Extracted information
++++++++++

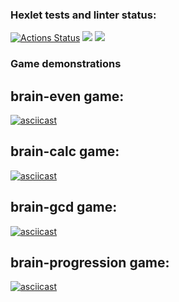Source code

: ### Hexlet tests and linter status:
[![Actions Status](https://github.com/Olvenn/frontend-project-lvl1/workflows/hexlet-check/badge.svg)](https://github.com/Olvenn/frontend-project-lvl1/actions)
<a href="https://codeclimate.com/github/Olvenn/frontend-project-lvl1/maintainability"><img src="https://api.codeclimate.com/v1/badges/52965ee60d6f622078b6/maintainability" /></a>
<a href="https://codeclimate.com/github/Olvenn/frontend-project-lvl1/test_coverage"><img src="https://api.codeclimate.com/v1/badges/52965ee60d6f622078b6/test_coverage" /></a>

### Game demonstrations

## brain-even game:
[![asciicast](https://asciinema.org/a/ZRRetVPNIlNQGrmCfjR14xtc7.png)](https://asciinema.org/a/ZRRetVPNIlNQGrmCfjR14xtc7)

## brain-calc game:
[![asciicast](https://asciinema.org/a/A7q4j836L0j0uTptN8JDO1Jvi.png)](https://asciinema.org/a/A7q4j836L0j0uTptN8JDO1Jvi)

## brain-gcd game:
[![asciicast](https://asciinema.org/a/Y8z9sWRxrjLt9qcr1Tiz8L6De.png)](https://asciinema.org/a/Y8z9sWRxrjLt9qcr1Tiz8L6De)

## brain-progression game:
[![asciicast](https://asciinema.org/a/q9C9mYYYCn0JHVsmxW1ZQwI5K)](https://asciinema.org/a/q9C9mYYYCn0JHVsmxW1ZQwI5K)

++++++++++

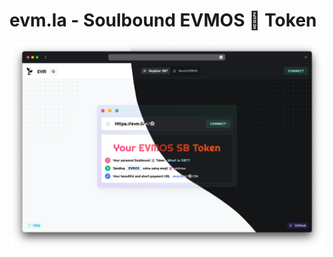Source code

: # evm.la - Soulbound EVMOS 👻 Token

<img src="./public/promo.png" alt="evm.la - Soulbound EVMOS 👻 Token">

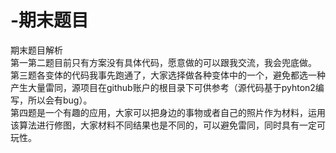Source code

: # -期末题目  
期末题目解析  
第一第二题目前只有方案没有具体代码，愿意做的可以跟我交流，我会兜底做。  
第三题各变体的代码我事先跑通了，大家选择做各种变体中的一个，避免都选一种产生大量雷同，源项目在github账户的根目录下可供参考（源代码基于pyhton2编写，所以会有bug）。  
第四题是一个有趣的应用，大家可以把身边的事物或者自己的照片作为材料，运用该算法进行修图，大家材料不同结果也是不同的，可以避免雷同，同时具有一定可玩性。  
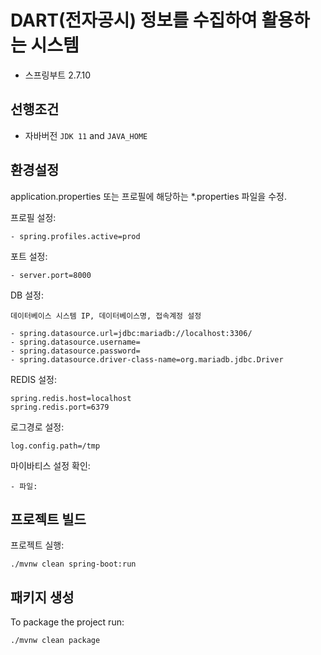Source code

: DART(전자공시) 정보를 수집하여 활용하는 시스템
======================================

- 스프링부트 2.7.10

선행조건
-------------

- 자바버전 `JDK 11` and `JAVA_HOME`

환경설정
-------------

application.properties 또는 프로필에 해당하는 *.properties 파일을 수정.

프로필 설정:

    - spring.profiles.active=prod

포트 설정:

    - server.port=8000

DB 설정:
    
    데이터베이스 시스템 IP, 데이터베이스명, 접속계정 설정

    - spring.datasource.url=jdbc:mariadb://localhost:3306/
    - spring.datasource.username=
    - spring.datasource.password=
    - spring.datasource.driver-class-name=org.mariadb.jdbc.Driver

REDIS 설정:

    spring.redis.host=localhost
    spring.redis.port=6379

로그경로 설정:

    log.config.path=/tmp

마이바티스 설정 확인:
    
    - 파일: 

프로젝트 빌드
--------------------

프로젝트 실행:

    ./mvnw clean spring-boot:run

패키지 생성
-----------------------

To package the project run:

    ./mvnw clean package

++++++++++

Exercise aim
If a line contains the word "asciicast", it counts; say how many such lines the records hold, and give only that number.

Reply
4